Description of the task
Search for the word "Account" in the entries. Each line that holds it should be copied.

Dataset items
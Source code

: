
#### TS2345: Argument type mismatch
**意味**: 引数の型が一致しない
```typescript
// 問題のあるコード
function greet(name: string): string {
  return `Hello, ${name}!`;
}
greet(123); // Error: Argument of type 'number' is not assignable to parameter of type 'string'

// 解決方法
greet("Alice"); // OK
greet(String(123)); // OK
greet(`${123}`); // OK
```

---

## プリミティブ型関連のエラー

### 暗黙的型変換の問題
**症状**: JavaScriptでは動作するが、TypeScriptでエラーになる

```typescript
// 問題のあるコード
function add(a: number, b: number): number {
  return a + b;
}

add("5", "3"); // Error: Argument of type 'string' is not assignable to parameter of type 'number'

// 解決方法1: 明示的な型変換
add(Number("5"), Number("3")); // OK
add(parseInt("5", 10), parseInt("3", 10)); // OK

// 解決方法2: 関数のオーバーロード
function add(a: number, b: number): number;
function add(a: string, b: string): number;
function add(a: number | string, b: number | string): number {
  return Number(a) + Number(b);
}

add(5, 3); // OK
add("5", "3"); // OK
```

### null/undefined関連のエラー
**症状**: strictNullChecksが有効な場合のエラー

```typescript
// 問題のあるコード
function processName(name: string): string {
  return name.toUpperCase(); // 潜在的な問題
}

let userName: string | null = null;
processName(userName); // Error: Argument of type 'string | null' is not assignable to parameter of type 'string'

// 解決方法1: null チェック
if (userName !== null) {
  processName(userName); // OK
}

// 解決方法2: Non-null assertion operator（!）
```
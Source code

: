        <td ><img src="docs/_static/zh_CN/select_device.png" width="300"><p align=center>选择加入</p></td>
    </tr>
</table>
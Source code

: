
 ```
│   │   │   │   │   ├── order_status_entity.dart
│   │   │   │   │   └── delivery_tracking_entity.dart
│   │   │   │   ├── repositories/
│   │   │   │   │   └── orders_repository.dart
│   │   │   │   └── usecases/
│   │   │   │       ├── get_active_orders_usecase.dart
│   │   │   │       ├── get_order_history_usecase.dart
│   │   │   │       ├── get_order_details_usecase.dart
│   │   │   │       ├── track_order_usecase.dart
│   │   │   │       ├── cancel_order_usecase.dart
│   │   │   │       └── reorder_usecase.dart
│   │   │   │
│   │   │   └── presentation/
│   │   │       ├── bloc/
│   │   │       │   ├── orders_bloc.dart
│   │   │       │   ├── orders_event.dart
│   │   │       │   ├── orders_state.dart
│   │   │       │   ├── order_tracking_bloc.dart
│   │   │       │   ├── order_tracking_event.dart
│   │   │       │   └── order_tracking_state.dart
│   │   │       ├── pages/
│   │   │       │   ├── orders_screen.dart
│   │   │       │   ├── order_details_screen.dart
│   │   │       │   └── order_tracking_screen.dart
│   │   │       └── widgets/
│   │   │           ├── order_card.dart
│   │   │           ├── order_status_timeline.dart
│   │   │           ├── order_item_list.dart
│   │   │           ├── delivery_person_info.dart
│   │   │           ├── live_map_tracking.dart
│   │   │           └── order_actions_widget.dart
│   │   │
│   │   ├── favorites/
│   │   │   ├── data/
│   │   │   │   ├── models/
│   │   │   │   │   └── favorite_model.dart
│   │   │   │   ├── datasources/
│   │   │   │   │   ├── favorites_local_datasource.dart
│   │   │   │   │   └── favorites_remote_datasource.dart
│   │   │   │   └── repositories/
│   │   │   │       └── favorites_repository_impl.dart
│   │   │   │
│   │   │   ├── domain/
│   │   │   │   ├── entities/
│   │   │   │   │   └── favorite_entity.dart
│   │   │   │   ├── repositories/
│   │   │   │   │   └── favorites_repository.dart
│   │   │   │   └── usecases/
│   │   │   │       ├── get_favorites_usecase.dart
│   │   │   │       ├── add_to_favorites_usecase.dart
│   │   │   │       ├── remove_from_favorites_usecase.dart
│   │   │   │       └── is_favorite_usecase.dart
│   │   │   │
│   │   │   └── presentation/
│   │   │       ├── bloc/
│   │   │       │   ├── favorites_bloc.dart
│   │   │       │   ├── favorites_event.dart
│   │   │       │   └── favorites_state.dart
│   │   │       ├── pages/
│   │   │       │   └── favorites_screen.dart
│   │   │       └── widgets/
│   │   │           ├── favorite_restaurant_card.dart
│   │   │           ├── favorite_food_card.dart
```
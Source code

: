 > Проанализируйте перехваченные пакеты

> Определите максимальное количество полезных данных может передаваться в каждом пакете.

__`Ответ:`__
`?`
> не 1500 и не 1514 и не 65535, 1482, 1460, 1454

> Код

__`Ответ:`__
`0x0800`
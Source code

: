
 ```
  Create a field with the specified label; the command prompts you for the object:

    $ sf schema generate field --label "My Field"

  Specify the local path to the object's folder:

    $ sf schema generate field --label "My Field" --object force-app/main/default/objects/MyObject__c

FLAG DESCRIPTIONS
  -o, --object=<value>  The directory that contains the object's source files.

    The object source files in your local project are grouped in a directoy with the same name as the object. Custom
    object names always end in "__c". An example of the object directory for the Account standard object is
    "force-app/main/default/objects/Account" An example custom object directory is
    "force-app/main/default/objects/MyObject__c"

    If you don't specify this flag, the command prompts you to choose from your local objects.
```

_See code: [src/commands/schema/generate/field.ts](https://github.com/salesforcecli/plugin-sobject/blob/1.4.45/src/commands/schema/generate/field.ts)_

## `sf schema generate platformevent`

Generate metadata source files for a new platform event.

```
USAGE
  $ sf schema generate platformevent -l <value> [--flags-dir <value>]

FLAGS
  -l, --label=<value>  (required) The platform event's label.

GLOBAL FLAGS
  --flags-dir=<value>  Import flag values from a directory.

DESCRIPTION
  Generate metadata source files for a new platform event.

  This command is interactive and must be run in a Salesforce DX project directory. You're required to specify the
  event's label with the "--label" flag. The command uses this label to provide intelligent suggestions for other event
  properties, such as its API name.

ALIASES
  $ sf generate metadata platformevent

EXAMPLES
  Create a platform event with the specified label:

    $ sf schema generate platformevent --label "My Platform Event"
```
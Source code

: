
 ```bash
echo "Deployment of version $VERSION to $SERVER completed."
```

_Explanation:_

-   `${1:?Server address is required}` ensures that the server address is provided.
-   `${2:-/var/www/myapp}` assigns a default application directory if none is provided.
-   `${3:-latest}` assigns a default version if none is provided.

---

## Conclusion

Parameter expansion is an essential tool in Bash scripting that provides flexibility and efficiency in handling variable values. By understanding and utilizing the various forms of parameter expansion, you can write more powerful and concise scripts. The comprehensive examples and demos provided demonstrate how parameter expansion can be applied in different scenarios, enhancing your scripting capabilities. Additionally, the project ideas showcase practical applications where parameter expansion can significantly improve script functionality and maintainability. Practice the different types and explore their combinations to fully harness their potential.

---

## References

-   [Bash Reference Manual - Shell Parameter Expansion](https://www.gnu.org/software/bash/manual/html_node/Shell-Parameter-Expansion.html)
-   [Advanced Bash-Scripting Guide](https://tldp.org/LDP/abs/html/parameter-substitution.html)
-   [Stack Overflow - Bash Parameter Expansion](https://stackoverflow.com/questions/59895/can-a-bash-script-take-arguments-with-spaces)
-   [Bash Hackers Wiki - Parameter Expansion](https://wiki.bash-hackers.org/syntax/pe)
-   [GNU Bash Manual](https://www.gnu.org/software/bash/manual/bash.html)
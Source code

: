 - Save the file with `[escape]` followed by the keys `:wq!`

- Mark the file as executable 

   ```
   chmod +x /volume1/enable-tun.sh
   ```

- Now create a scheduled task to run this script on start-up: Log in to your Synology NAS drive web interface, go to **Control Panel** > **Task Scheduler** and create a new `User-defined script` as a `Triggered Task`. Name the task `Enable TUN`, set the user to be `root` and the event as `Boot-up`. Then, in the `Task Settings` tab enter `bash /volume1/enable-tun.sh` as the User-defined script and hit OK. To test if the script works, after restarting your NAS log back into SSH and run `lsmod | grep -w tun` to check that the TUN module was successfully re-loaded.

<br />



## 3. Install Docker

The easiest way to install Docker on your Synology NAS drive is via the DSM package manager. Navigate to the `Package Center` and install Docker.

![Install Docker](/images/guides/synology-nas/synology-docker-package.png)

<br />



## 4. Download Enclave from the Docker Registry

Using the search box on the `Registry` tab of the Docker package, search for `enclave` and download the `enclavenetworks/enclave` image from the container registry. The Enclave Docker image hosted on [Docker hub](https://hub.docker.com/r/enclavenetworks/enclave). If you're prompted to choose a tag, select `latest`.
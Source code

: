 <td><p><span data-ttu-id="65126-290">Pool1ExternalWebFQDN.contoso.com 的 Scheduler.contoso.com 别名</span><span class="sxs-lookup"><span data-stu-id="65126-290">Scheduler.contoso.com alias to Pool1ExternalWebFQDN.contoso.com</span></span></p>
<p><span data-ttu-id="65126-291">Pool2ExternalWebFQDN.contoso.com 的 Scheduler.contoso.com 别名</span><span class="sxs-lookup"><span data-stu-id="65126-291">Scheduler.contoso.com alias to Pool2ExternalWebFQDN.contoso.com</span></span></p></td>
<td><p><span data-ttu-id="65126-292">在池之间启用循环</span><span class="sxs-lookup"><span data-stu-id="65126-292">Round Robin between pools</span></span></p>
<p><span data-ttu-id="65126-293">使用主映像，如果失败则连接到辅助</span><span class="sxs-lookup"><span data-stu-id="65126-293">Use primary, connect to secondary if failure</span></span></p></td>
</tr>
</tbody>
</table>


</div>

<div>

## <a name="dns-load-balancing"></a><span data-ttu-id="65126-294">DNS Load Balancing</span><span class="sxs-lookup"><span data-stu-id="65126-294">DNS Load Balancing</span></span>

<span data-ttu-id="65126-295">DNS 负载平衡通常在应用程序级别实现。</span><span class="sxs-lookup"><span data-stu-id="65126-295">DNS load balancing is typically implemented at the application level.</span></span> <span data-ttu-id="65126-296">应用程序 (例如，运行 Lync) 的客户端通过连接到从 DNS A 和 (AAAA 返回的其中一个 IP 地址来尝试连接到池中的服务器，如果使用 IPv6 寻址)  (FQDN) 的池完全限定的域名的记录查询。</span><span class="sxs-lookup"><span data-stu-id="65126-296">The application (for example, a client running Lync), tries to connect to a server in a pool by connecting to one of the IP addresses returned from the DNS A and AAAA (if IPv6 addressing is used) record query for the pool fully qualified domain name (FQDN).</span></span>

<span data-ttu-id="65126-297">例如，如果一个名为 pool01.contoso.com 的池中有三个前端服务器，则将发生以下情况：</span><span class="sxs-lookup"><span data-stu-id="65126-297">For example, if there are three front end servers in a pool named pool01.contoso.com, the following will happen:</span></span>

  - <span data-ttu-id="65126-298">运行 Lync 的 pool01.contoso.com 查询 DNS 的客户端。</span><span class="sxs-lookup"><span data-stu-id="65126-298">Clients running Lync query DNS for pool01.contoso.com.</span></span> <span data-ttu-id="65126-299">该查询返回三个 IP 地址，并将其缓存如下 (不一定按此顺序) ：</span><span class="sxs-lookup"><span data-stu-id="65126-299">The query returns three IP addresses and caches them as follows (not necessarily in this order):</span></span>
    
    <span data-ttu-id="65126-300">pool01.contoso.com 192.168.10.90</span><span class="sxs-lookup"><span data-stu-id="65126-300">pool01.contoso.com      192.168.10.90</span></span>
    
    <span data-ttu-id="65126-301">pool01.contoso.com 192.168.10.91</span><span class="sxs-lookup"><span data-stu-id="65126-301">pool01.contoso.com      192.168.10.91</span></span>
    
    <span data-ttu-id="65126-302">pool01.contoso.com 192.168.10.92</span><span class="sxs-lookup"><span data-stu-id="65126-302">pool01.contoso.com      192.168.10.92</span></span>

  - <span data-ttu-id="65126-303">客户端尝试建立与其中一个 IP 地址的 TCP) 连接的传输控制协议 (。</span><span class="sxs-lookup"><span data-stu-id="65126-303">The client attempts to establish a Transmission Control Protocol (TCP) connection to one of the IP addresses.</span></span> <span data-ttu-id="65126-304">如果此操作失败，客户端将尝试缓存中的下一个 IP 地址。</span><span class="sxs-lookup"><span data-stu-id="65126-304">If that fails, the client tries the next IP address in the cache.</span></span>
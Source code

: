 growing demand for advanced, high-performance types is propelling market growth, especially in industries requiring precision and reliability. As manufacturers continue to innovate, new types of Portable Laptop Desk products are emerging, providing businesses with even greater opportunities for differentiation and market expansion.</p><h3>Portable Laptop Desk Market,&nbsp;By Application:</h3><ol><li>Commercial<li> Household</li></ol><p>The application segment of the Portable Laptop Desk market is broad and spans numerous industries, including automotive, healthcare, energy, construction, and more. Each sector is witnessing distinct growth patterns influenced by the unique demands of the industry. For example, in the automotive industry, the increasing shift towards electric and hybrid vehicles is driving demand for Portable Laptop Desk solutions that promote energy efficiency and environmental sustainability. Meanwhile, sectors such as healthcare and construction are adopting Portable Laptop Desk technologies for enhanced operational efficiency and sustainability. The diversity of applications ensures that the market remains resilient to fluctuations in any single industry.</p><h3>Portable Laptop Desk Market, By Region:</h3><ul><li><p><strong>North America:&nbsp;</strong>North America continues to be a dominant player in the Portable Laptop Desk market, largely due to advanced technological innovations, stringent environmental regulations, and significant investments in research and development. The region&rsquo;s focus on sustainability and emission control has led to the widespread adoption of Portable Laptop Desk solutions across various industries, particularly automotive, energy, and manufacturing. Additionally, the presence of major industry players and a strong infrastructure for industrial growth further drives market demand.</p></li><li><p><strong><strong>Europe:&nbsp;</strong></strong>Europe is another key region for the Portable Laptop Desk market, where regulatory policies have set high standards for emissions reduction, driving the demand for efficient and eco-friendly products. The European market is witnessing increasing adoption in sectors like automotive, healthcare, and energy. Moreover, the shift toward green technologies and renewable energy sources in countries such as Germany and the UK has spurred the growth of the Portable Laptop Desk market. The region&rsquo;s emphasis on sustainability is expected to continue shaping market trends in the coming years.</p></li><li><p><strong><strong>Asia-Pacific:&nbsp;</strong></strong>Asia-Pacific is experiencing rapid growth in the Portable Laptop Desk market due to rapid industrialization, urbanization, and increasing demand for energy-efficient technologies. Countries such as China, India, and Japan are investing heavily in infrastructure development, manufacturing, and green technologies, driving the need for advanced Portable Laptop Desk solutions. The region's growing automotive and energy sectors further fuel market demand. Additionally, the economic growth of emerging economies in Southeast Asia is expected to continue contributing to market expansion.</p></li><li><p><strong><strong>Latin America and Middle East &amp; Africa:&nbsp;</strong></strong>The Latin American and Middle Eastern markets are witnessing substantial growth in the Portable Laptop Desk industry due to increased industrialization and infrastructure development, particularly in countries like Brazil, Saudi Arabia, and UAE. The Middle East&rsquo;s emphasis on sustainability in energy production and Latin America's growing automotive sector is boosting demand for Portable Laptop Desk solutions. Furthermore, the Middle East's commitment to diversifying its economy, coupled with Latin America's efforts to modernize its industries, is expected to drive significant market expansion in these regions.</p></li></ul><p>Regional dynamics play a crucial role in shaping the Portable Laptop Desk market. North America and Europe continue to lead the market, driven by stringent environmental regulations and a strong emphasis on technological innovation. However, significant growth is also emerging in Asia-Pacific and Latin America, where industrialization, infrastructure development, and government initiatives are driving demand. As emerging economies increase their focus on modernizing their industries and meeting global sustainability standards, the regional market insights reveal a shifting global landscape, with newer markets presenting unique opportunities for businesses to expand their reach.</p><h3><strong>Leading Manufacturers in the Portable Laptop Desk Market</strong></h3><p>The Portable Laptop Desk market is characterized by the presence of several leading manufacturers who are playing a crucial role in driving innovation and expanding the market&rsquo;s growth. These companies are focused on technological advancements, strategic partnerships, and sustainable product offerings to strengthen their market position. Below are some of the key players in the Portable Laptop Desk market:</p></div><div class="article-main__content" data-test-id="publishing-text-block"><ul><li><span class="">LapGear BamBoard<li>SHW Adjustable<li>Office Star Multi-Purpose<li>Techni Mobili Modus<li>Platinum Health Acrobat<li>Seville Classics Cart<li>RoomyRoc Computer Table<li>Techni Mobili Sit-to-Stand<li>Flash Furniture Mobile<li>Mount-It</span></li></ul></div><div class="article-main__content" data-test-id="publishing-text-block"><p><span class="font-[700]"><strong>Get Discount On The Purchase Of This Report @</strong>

Written solution
    object names always end in "__c". An example of the object directory for the Account standard object is
    "force-app/main/default/objects/Account" An example custom object directory is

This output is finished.